- **WHAT TO PRODUCE**:
Among the entries below, please show each line that carries the word "ресурсов".

Stored data
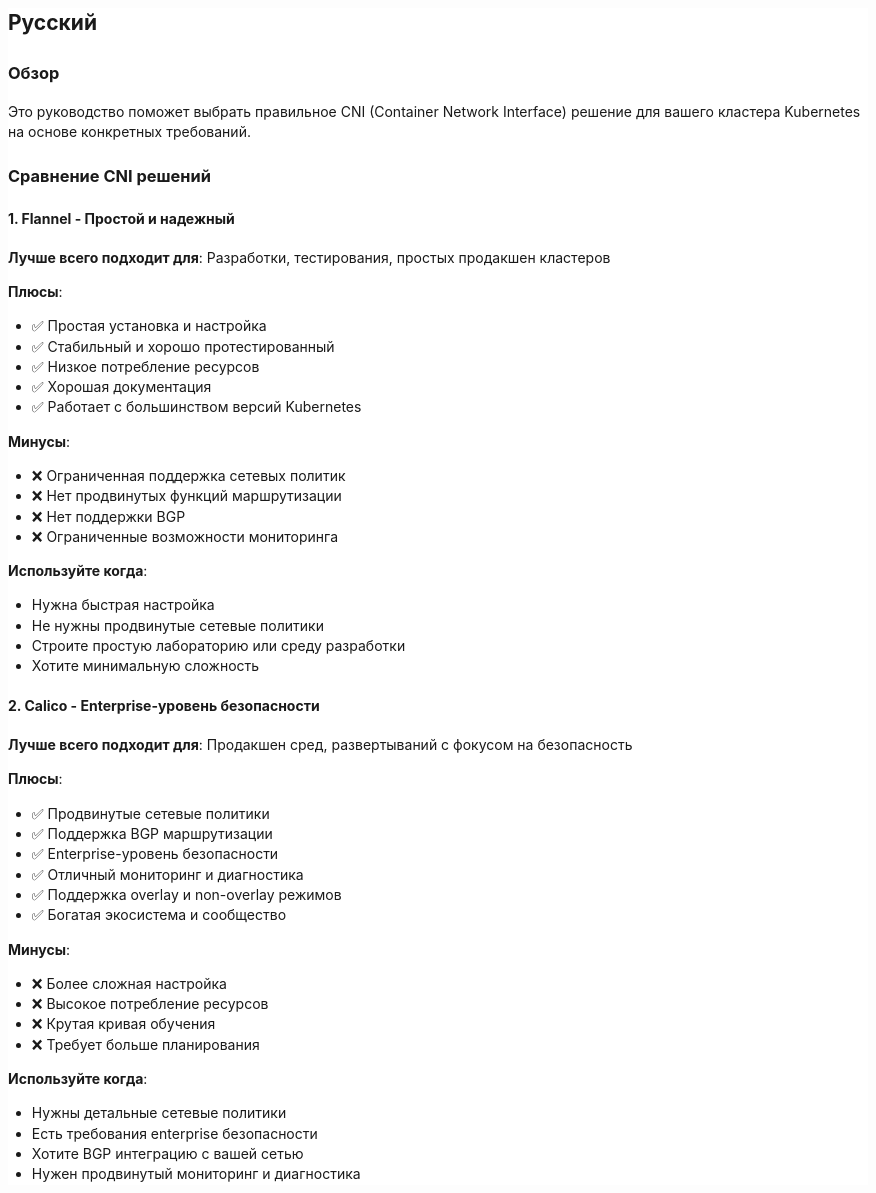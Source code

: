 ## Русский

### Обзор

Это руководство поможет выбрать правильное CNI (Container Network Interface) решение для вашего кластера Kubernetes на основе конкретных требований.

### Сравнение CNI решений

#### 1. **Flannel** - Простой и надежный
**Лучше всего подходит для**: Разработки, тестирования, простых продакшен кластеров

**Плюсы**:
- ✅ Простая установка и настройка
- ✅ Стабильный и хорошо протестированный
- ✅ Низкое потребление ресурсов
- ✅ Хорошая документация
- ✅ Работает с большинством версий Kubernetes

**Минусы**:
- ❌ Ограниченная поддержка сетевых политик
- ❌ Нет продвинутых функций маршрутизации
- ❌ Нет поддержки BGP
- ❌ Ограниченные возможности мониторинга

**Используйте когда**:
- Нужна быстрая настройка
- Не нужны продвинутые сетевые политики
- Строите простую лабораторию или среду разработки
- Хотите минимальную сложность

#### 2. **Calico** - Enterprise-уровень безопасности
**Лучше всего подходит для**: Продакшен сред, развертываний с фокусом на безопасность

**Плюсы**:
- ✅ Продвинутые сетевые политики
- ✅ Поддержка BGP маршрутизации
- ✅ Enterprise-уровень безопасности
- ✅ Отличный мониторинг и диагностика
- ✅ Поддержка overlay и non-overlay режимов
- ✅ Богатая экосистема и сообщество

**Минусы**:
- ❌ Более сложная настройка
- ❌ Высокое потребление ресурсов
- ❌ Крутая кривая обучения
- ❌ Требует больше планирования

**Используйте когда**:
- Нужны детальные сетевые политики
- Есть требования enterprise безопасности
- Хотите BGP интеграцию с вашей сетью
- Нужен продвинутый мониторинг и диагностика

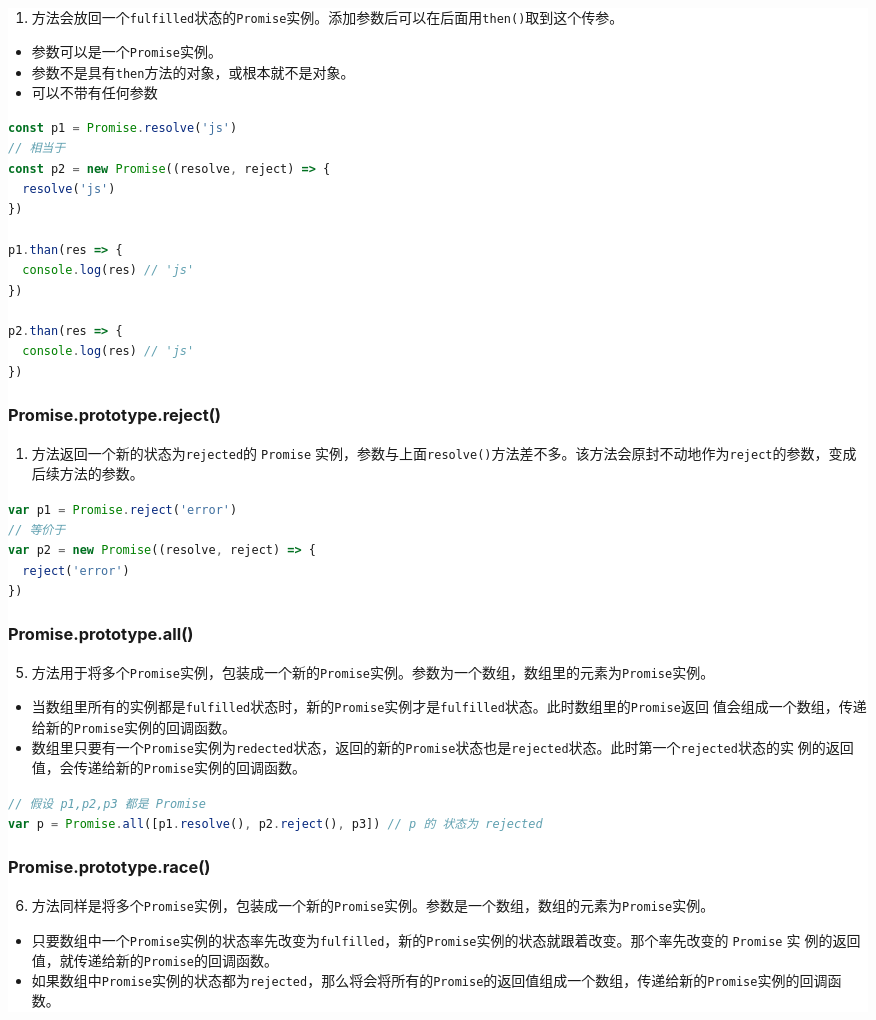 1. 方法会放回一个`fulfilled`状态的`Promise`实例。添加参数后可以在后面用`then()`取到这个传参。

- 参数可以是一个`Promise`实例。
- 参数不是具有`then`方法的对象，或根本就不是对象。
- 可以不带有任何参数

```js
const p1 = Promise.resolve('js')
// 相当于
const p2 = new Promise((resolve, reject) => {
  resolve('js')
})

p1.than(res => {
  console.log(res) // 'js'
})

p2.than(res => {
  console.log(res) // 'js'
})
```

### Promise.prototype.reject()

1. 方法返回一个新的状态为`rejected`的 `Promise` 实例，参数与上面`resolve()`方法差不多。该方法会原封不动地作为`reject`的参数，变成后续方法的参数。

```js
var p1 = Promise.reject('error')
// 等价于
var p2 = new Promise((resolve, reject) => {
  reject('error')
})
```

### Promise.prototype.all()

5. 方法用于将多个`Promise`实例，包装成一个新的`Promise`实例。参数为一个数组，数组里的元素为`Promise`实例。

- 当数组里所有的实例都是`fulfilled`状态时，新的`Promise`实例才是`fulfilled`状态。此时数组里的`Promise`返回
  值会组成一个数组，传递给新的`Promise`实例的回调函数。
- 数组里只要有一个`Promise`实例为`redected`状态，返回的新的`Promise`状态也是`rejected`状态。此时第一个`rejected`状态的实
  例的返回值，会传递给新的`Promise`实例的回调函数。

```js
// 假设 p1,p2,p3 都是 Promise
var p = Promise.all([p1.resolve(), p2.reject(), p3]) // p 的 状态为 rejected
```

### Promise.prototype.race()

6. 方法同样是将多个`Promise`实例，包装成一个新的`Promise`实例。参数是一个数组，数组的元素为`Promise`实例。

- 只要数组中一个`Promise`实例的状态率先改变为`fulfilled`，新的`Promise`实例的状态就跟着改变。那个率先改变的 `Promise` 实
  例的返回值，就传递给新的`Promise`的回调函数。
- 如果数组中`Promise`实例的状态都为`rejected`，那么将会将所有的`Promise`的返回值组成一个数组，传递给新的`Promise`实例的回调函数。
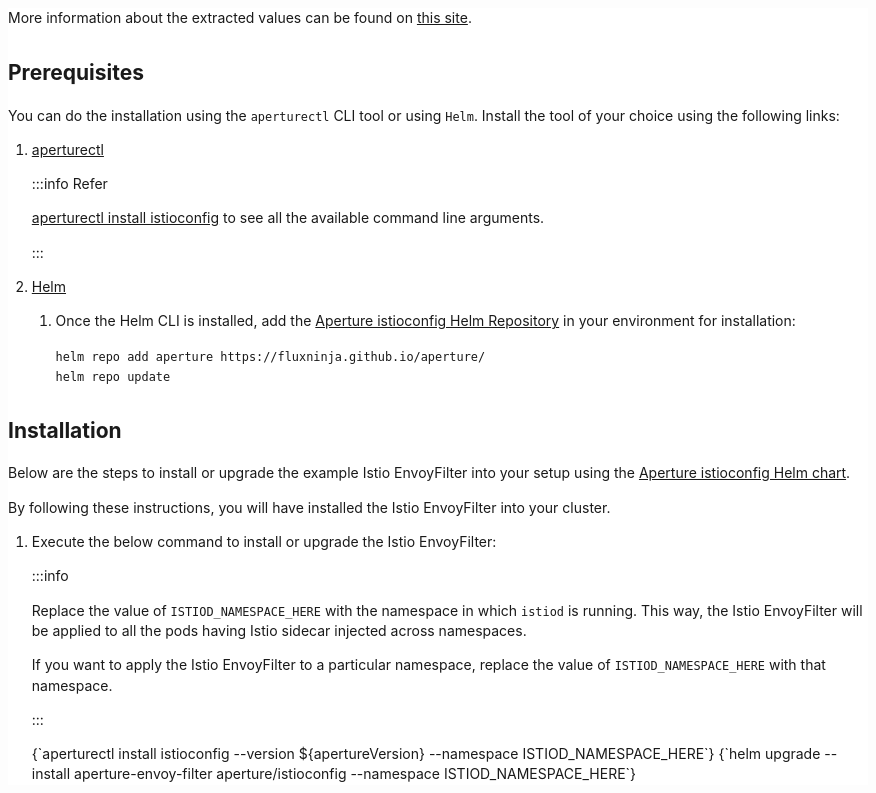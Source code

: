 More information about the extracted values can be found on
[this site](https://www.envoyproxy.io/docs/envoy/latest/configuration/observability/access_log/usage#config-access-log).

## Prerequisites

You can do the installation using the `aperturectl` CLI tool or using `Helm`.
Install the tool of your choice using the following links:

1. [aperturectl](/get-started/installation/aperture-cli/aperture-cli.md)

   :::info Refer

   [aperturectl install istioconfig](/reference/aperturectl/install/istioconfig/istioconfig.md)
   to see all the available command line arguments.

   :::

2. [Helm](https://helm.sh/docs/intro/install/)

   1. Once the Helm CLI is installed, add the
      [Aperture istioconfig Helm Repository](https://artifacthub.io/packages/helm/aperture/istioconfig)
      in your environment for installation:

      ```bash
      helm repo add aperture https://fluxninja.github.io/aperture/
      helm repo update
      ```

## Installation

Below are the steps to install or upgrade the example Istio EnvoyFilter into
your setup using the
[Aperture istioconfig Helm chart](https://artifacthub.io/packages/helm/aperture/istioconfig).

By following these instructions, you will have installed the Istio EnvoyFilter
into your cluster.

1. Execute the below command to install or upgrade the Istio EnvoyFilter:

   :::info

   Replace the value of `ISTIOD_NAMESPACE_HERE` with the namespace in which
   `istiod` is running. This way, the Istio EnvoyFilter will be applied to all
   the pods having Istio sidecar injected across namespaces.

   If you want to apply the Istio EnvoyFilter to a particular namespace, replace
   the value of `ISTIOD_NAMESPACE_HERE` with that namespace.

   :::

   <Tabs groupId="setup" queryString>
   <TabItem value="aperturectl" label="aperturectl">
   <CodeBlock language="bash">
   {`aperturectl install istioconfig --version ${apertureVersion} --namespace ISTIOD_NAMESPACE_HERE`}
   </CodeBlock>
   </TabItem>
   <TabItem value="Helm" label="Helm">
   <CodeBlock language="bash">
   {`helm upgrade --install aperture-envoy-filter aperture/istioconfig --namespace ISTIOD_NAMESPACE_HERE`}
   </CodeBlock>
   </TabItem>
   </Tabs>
--
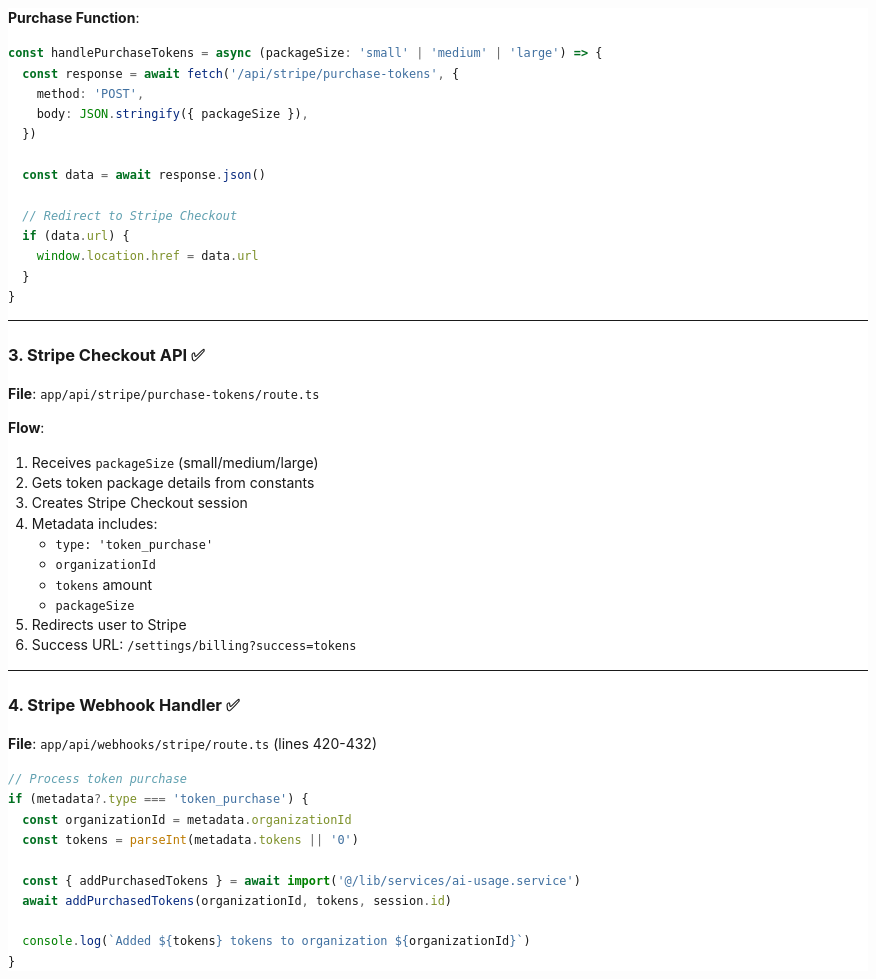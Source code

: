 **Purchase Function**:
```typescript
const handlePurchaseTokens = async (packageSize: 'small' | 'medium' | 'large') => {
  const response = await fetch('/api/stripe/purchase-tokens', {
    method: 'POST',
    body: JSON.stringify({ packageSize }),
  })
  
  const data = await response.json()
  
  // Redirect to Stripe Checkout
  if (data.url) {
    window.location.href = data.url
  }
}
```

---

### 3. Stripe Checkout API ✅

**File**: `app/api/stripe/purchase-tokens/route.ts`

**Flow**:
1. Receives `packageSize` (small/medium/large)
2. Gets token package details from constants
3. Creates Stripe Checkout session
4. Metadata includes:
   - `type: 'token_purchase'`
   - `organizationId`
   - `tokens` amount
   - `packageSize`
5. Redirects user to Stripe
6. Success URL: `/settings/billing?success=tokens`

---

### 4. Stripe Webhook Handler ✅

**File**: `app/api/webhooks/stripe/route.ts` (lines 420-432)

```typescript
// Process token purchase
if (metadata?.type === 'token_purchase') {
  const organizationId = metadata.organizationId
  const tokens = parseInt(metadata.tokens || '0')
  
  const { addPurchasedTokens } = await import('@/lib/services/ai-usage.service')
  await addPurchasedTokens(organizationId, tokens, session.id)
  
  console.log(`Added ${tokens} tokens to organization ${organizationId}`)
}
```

- **SOLVED EXERCISE**:
- ✅ Низкое потребление ресурсов
- ❌ Высокое потребление ресурсов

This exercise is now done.